What you have to do
No line before the one containing "照片上多出四个男人和一个女人" should appear; that line and all lines after it, through the end of the data, are to be set down exactly.

___

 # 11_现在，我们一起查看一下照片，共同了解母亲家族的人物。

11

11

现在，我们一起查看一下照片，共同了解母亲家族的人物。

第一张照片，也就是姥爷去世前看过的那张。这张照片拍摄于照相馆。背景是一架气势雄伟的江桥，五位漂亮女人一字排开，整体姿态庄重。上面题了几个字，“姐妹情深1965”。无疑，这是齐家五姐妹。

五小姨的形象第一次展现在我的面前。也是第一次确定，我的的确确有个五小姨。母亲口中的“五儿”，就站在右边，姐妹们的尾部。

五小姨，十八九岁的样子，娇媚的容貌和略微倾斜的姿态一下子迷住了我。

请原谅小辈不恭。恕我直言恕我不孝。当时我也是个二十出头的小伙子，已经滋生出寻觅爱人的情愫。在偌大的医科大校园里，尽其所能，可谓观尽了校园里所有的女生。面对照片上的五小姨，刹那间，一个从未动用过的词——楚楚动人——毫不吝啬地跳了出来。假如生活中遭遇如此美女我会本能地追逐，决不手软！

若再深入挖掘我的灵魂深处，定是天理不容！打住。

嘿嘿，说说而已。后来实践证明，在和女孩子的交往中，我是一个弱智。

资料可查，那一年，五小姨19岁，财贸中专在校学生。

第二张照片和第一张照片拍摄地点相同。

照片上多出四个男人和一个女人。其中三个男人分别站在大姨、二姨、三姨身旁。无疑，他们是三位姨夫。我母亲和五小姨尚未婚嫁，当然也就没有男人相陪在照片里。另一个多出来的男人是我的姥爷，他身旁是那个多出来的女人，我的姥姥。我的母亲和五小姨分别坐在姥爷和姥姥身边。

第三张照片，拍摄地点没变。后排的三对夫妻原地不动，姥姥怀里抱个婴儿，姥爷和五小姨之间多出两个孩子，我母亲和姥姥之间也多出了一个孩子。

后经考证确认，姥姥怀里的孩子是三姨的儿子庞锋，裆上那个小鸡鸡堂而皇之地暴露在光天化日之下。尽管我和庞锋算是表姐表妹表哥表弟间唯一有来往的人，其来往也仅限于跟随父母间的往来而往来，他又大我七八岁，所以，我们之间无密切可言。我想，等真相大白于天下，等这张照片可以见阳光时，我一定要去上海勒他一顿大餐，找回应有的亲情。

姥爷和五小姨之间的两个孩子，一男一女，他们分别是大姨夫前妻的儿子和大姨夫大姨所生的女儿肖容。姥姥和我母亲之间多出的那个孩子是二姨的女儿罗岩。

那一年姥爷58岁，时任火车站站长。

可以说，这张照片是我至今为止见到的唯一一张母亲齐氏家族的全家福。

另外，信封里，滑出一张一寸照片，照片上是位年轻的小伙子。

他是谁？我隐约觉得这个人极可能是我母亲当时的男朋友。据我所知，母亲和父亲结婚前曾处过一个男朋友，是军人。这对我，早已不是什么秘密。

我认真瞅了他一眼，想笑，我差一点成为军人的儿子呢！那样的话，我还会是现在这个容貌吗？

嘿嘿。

___

Problem solution
照片上多出四个男人和一个女人。其中三个男人分别站在大姨、二姨、三姨身旁。无疑，他们是三位姨夫。我母亲和五小姨尚未婚嫁，当然也就没有男人相陪在照片里。另一个多出来的男人是我的姥爷，他身旁是那个多出来的女人，我的姥姥。我的母亲和五小姨分别坐在姥爷和姥姥身边。

第三张照片，拍摄地点没变。后排的三对夫妻原地不动，姥姥怀里抱个婴儿，姥爷和五小姨之间多出两个孩子，我母亲和姥姥之间也多出了一个孩子。

后经考证确认，姥姥怀里的孩子是三姨的儿子庞锋，裆上那个小鸡鸡堂而皇之地暴露在光天化日之下。尽管我和庞锋算是表姐表妹表哥表弟间唯一有来往的人，其来往也仅限于跟随父母间的往来而往来，他又大我七八岁，所以，我们之间无密切可言。我想，等真相大白于天下，等这张照片可以见阳光时，我一定要去上海勒他一顿大餐，找回应有的亲情。

姥爷和五小姨之间的两个孩子，一男一女，他们分别是大姨夫前妻的儿子和大姨夫大姨所生的女儿肖容。姥姥和我母亲之间多出的那个孩子是二姨的女儿罗岩。

那一年姥爷58岁，时任火车站站长。

可以说，这张照片是我至今为止见到的唯一一张母亲齐氏家族的全家福。

另外，信封里，滑出一张一寸照片，照片上是位年轻的小伙子。

他是谁？我隐约觉得这个人极可能是我母亲当时的男朋友。据我所知，母亲和父亲结婚前曾处过一个男朋友，是军人。这对我，早已不是什么秘密。

我认真瞅了他一眼，想笑，我差一点成为军人的儿子呢！那样的话，我还会是现在这个容貌吗？

嘿嘿。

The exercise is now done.